== TASK STATEMENT ==
The full set of records is to be reproduced verbatim.

== RECORDS PROVIDED ==

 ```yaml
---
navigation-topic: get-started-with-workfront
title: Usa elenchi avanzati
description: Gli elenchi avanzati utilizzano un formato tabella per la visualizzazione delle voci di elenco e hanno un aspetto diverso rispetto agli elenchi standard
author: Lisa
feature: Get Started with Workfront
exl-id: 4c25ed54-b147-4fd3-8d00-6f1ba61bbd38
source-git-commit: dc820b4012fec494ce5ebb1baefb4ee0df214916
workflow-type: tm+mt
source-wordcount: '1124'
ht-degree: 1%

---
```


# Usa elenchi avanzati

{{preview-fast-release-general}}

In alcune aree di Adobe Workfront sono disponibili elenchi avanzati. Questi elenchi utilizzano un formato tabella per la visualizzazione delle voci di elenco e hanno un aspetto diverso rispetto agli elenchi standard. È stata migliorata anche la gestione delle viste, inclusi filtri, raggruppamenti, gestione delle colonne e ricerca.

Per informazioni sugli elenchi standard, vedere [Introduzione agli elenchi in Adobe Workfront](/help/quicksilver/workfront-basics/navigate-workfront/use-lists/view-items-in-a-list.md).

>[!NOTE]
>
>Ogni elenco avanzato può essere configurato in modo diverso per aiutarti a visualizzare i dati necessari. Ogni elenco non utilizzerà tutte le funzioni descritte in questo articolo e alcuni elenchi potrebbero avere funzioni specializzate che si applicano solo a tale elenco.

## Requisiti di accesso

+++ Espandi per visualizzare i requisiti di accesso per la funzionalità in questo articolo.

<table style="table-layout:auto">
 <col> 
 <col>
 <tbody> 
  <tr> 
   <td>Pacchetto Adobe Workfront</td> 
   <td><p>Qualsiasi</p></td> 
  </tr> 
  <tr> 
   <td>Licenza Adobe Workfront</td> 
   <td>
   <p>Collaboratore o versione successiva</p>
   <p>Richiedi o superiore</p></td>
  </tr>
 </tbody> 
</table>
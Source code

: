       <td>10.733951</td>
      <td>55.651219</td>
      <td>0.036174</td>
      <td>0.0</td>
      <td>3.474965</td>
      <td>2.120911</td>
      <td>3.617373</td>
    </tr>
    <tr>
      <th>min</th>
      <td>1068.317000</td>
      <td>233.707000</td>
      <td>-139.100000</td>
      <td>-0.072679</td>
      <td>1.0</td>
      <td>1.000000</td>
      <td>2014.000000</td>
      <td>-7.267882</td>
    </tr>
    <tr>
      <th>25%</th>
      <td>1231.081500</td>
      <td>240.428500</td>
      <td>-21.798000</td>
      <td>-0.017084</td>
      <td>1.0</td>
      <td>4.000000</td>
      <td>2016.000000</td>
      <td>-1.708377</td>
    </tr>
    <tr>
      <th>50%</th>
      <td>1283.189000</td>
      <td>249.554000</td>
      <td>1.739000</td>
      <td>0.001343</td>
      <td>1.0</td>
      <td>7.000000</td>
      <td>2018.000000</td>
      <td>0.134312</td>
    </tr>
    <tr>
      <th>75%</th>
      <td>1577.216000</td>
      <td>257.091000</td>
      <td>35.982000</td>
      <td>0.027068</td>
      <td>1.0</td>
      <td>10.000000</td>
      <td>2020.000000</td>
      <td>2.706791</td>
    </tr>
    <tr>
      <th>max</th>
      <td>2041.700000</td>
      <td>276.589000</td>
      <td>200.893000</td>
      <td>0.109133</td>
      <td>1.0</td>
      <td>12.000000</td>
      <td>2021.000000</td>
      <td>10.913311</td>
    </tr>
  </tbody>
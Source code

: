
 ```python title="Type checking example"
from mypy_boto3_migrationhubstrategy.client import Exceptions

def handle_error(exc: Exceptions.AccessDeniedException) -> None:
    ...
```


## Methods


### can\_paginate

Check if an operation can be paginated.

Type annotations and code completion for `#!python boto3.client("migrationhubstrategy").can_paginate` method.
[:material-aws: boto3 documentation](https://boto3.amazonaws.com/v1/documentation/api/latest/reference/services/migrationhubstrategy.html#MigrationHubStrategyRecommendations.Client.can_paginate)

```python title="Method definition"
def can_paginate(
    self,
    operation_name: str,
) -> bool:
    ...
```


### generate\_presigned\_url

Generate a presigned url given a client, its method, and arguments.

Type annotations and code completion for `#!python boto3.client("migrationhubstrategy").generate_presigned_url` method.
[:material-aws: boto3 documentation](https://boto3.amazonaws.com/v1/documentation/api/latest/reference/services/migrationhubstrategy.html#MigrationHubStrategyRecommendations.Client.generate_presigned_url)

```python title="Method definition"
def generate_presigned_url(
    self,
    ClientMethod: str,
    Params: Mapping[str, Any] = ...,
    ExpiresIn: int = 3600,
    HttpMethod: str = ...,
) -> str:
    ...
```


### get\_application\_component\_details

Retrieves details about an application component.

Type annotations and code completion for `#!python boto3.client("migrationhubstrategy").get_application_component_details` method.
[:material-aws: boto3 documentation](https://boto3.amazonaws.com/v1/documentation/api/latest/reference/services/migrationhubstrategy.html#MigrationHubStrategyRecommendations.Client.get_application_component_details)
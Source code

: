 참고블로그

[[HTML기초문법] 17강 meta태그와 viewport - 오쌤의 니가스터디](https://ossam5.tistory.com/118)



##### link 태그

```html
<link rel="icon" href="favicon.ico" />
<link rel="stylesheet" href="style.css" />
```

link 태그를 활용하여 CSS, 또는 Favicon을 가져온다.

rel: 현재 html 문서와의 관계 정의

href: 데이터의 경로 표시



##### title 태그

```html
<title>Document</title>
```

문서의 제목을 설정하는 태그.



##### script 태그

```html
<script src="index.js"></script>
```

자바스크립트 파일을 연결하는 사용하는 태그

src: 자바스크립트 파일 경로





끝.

== EXERCISE RESULT ==
 ```yaml
---
navigation-topic: get-started-with-workfront
title: Usa elenchi avanzati
description: Gli elenchi avanzati utilizzano un formato tabella per la visualizzazione delle voci di elenco e hanno un aspetto diverso rispetto agli elenchi standard
author: Lisa
feature: Get Started with Workfront
exl-id: 4c25ed54-b147-4fd3-8d00-6f1ba61bbd38
source-git-commit: dc820b4012fec494ce5ebb1baefb4ee0df214916
workflow-type: tm+mt
source-wordcount: '1124'
ht-degree: 1%

---
```


# Usa elenchi avanzati

{{preview-fast-release-general}}

In alcune aree di Adobe Workfront sono disponibili elenchi avanzati. Questi elenchi utilizzano un formato tabella per la visualizzazione delle voci di elenco e hanno un aspetto diverso rispetto agli elenchi standard. È stata migliorata anche la gestione delle viste, inclusi filtri, raggruppamenti, gestione delle colonne e ricerca.

Per informazioni sugli elenchi standard, vedere [Introduzione agli elenchi in Adobe Workfront](/help/quicksilver/workfront-basics/navigate-workfront/use-lists/view-items-in-a-list.md).

>[!NOTE]
>
>Ogni elenco avanzato può essere configurato in modo diverso per aiutarti a visualizzare i dati necessari. Ogni elenco non utilizzerà tutte le funzioni descritte in questo articolo e alcuni elenchi potrebbero avere funzioni specializzate che si applicano solo a tale elenco.

## Requisiti di accesso

+++ Espandi per visualizzare i requisiti di accesso per la funzionalità in questo articolo.

<table style="table-layout:auto">
 <col> 
 <col>
 <tbody> 
  <tr> 
   <td>Pacchetto Adobe Workfront</td> 
   <td><p>Qualsiasi</p></td> 
  </tr> 
  <tr> 
   <td>Licenza Adobe Workfront</td> 
   <td>
   <p>Collaboratore o versione successiva</p>
   <p>Richiedi o superiore</p></td>
  </tr>
 </tbody> 
</table>
Source code

:       <td>10.733951</td>
      <td>55.651219</td>
      <td>0.036174</td>
      <td>0.0</td>
      <td>3.474965</td>
      <td>2.120911</td>
      <td>3.617373</td>
    </tr>
    <tr>
      <th>min</th>
      <td>1068.317000</td>
      <td>233.707000</td>
      <td>-139.100000</td>
      <td>-0.072679</td>
      <td>1.0</td>
      <td>1.000000</td>
      <td>2014.000000</td>
      <td>-7.267882</td>
    </tr>
    <tr>
      <th>25%</th>
      <td>1231.081500</td>
      <td>240.428500</td>
      <td>-21.798000</td>
      <td>-0.017084</td>
      <td>1.0</td>
      <td>4.000000</td>
      <td>2016.000000</td>
      <td>-1.708377</td>
    </tr>
    <tr>
      <th>50%</th>
      <td>1283.189000</td>
      <td>249.554000</td>
      <td>1.739000</td>
      <td>0.001343</td>
      <td>1.0</td>
      <td>7.000000</td>
      <td>2018.000000</td>
      <td>0.134312</td>
    </tr>
    <tr>
      <th>75%</th>
      <td>1577.216000</td>
      <td>257.091000</td>
      <td>35.982000</td>
      <td>0.027068</td>
      <td>1.0</td>
      <td>10.000000</td>
      <td>2020.000000</td>
      <td>2.706791</td>
    </tr>
    <tr>
      <th>max</th>
      <td>2041.700000</td>
      <td>276.589000</td>
      <td>200.893000</td>
      <td>0.109133</td>
      <td>1.0</td>
      <td>12.000000</td>
      <td>2021.000000</td>
      <td>10.913311</td>
    </tr>
  </tbody>
Source code

:
 ```python title="Type checking example"
from mypy_boto3_migrationhubstrategy.client import Exceptions

def handle_error(exc: Exceptions.AccessDeniedException) -> None:
    ...
```


## Methods


### can\_paginate

Check if an operation can be paginated.

Type annotations and code completion for `#!python boto3.client("migrationhubstrategy").can_paginate` method.
[:material-aws: boto3 documentation](https://boto3.amazonaws.com/v1/documentation/api/latest/reference/services/migrationhubstrategy.html#MigrationHubStrategyRecommendations.Client.can_paginate)

```python title="Method definition"
def can_paginate(
    self,
    operation_name: str,
) -> bool:
    ...
```


### generate\_presigned\_url

Generate a presigned url given a client, its method, and arguments.

Type annotations and code completion for `#!python boto3.client("migrationhubstrategy").generate_presigned_url` method.
[:material-aws: boto3 documentation](https://boto3.amazonaws.com/v1/documentation/api/latest/reference/services/migrationhubstrategy.html#MigrationHubStrategyRecommendations.Client.generate_presigned_url)

```python title="Method definition"
def generate_presigned_url(
    self,
    ClientMethod: str,
    Params: Mapping[str, Any] = ...,
    ExpiresIn: int = 3600,
    HttpMethod: str = ...,
) -> str:
    ...
```


### get\_application\_component\_details

Retrieves details about an application component.

Type annotations and code completion for `#!python boto3.client("migrationhubstrategy").get_application_component_details` method.
[:material-aws: boto3 documentation](https://boto3.amazonaws.com/v1/documentation/api/latest/reference/services/migrationhubstrategy.html#MigrationHubStrategyRecommendations.Client.get_application_component_details)
Source code

: 참고블로그

[[HTML기초문법] 17강 meta태그와 viewport - 오쌤의 니가스터디](https://ossam5.tistory.com/118)



##### link 태그

```html
<link rel="icon" href="favicon.ico" />
<link rel="stylesheet" href="style.css" />
```

link 태그를 활용하여 CSS, 또는 Favicon을 가져온다.

rel: 현재 html 문서와의 관계 정의

href: 데이터의 경로 표시



##### title 태그

```html
<title>Document</title>
```

문서의 제목을 설정하는 태그.



##### script 태그

```html
<script src="index.js"></script>
```

자바스크립트 파일을 연결하는 사용하는 태그

src: 자바스크립트 파일 경로





끝.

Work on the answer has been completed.